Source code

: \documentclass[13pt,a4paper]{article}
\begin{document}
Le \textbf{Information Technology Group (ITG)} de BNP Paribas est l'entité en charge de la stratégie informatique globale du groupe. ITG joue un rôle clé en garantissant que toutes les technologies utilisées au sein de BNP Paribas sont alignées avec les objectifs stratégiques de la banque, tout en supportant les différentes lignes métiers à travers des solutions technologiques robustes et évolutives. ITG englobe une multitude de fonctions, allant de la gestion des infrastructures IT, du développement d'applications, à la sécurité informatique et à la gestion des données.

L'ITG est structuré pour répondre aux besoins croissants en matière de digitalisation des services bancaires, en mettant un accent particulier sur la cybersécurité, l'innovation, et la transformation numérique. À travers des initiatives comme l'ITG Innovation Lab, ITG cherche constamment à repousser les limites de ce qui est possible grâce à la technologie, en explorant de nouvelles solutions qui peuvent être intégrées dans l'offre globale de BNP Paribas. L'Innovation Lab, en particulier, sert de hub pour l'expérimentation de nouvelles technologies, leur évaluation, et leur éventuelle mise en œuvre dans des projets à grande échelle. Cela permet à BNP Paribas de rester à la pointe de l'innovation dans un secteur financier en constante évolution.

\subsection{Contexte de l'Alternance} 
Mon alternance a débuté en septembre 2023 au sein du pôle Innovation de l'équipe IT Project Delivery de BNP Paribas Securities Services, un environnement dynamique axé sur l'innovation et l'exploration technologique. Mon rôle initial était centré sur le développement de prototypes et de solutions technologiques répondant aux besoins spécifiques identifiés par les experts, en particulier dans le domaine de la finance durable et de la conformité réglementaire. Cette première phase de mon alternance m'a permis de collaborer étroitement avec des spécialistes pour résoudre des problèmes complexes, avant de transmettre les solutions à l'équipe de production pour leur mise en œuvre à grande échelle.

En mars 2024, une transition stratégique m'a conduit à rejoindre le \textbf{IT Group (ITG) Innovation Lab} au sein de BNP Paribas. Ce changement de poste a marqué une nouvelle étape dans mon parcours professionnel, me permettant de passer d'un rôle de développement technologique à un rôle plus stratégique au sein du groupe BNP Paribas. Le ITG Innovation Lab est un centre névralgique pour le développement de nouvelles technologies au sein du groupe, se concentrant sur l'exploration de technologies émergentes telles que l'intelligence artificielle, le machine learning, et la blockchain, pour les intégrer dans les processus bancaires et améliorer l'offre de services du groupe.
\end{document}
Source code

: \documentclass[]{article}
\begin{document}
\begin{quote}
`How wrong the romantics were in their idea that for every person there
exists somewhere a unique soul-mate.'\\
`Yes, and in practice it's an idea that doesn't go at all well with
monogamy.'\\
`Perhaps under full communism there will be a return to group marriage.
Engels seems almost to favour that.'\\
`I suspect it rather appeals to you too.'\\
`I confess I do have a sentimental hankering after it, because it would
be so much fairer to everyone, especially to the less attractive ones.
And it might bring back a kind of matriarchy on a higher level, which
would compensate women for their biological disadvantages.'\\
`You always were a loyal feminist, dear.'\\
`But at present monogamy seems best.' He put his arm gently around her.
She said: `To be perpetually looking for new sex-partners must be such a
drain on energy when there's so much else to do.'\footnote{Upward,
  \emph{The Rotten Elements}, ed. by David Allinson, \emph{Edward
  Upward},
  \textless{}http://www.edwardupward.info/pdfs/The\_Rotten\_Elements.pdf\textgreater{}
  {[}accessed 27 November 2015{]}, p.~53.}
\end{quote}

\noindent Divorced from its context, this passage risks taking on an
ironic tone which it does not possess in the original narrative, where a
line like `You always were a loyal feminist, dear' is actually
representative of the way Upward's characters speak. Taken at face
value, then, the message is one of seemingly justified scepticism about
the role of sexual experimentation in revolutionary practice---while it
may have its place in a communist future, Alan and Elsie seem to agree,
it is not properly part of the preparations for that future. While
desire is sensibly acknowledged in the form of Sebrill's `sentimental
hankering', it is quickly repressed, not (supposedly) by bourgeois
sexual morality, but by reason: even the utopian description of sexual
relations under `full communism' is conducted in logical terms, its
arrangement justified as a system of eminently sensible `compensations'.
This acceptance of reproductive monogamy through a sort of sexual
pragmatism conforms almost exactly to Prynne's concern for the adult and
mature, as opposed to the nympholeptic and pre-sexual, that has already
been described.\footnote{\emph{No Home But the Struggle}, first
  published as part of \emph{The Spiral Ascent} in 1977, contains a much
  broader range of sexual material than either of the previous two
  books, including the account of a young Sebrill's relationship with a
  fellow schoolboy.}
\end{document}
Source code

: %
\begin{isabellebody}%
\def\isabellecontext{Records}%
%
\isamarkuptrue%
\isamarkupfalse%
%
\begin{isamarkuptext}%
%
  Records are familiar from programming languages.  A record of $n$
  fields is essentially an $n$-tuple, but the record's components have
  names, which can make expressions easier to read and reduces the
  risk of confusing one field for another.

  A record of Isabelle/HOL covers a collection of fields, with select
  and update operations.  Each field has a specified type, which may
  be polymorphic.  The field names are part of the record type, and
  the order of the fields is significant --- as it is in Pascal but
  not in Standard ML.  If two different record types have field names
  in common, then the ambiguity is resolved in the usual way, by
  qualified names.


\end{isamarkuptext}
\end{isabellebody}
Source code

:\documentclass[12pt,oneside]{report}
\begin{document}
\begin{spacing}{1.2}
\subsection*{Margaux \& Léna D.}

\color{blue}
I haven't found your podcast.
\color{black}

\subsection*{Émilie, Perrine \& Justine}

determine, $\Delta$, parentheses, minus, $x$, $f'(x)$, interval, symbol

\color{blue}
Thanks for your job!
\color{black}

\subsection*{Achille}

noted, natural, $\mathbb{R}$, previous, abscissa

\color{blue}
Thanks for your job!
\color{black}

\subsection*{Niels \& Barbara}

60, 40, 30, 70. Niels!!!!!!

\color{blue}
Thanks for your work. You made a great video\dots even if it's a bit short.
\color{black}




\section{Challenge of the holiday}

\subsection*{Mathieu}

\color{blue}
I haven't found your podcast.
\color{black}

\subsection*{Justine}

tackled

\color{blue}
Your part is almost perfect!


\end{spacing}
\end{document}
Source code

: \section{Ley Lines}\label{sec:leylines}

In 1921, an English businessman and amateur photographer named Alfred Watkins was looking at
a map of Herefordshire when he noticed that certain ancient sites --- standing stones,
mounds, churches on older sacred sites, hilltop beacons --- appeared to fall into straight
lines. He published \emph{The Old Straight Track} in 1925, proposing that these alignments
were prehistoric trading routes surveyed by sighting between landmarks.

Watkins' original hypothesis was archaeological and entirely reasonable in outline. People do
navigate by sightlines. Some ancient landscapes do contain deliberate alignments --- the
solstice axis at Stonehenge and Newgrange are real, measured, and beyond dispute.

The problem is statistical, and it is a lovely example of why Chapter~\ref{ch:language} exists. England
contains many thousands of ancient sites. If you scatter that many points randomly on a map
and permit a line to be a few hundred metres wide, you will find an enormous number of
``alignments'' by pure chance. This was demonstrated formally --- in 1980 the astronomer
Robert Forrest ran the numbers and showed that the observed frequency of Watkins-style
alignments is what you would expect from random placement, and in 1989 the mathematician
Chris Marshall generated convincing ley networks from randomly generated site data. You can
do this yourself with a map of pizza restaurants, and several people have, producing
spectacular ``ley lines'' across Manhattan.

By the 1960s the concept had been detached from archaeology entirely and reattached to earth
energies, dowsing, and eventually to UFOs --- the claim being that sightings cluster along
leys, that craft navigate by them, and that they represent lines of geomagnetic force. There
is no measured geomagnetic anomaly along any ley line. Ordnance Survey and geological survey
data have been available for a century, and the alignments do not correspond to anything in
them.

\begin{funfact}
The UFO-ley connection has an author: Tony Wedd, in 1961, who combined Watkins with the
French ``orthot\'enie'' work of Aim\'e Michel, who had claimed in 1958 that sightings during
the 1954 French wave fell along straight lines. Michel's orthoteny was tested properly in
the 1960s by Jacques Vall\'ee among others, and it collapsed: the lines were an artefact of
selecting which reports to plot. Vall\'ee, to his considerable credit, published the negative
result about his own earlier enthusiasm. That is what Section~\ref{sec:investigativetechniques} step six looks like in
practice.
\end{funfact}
...
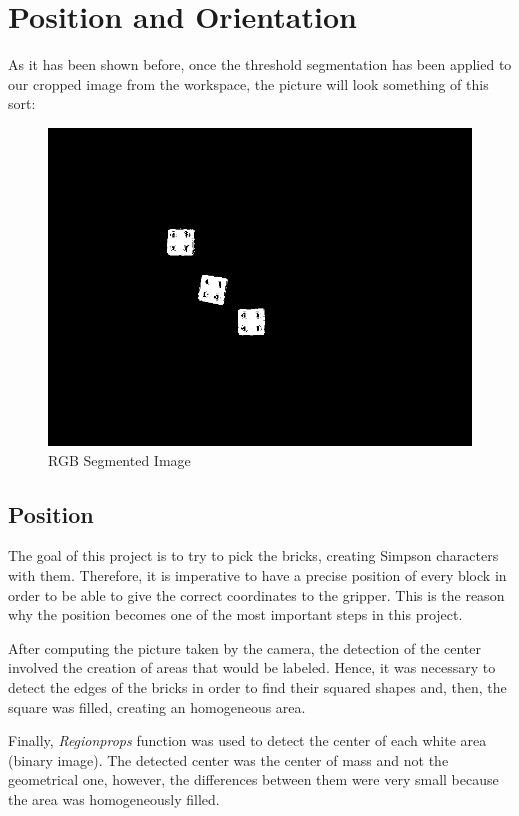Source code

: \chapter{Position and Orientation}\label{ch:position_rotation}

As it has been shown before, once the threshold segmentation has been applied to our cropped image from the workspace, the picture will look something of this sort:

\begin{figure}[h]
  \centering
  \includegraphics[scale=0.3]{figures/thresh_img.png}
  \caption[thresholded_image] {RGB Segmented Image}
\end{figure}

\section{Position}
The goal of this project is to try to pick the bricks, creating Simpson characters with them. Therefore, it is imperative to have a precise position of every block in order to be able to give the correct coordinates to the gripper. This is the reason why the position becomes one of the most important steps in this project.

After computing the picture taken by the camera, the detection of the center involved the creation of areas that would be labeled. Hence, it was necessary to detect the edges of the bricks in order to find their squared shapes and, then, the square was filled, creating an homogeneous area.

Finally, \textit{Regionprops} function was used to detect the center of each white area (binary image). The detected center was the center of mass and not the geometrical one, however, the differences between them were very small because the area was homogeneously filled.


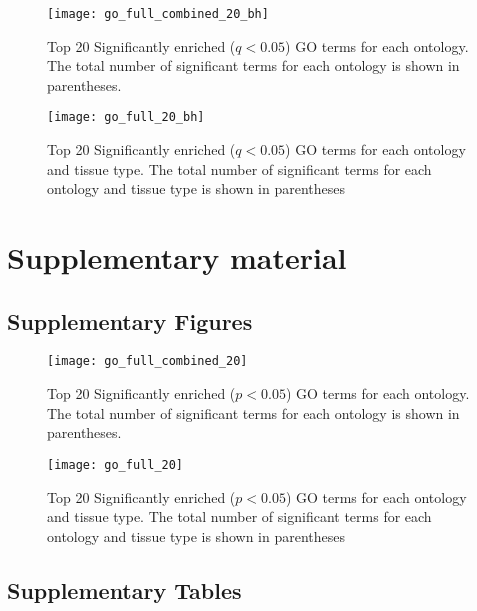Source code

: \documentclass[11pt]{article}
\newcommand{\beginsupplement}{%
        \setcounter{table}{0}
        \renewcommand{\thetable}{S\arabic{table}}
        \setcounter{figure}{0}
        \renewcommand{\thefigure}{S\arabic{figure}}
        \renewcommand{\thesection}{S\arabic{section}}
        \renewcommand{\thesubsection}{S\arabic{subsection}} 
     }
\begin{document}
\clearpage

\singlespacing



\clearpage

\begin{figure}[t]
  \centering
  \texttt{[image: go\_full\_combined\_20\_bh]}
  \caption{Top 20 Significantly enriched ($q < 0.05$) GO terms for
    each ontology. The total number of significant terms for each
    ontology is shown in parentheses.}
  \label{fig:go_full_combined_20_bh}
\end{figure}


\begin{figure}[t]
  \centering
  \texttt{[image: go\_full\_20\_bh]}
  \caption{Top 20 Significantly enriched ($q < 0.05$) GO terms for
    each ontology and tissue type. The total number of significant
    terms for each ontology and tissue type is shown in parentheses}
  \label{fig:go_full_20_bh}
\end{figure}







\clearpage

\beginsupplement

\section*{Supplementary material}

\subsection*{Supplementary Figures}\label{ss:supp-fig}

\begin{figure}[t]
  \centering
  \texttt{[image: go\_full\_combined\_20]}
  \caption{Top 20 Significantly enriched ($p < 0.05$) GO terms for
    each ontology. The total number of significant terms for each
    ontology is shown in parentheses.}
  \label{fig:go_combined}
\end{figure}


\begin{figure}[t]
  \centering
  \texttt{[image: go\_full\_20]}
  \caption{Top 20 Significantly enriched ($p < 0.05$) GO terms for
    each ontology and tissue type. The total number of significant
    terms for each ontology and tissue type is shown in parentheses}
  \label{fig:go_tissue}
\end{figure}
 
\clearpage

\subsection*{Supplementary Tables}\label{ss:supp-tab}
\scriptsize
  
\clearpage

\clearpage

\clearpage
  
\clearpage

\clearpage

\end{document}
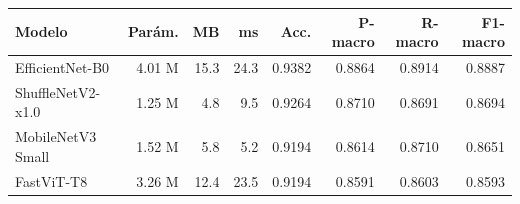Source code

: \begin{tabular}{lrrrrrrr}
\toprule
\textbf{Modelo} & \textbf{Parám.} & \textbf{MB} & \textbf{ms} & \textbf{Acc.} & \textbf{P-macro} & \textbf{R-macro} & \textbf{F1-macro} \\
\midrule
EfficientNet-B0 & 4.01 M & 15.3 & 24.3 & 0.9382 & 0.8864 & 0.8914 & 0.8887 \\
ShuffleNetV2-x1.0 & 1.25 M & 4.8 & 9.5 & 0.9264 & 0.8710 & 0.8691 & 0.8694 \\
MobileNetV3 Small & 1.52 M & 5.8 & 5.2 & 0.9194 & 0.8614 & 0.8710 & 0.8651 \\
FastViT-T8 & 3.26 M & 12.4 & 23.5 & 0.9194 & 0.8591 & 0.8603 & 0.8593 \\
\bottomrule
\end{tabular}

▶ [WHAT THIS TASK INVOLVES]: For the string "almost", give the number of lines in the records that contain it and nothing besides.

▶ [OUTPUT FOR THIS TASK]: 3